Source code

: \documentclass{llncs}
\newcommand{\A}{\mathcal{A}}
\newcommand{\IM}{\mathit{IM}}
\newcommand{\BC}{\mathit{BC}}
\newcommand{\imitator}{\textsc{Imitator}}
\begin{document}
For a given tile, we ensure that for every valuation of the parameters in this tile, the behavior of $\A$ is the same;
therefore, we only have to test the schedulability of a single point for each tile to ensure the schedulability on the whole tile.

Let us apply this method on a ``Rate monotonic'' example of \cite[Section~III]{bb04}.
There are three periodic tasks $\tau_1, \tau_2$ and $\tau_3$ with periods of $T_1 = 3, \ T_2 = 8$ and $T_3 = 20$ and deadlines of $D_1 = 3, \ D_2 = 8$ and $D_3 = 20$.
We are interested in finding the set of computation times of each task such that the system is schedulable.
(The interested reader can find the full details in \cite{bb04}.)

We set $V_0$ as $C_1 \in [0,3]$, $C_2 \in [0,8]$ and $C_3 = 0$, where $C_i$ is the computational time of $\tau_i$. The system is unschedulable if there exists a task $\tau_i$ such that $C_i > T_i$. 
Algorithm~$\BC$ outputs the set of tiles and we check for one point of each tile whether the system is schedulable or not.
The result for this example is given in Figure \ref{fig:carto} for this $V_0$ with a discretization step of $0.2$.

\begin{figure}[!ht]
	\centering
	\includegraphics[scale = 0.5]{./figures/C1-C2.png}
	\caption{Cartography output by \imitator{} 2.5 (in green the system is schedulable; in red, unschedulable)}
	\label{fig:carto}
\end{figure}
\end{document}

**INSTRUCTIONS FOR THE TASK**
In your answer, print every entry exactly as it appears.

**TASK RESULT**
Source code

: \documentclass{llncs}
\newcommand{\A}{\mathcal{A}}
\newcommand{\IM}{\mathit{IM}}
\newcommand{\BC}{\mathit{BC}}
\newcommand{\imitator}{\textsc{Imitator}}
\begin{document}
For a given tile, we ensure that for every valuation of the parameters in this tile, the behavior of $\A$ is the same;
therefore, we only have to test the schedulability of a single point for each tile to ensure the schedulability on the whole tile.

Let us apply this method on a ``Rate monotonic'' example of \cite[Section~III]{bb04}.
There are three periodic tasks $\tau_1, \tau_2$ and $\tau_3$ with periods of $T_1 = 3, \ T_2 = 8$ and $T_3 = 20$ and deadlines of $D_1 = 3, \ D_2 = 8$ and $D_3 = 20$.
We are interested in finding the set of computation times of each task such that the system is schedulable.
(The interested reader can find the full details in \cite{bb04}.)

We set $V_0$ as $C_1 \in [0,3]$, $C_2 \in [0,8]$ and $C_3 = 0$, where $C_i$ is the computational time of $\tau_i$. The system is unschedulable if there exists a task $\tau_i$ such that $C_i > T_i$. 
Algorithm~$\BC$ outputs the set of tiles and we check for one point of each tile whether the system is schedulable or not.
The result for this example is given in Figure \ref{fig:carto} for this $V_0$ with a discretization step of $0.2$.

\begin{figure}[!ht]
	\centering
	\includegraphics[scale = 0.5]{./figures/C1-C2.png}
	\caption{Cartography output by \imitator{} 2.5 (in green the system is schedulable; in red, unschedulable)}
	\label{fig:carto}
\end{figure}
\end{document}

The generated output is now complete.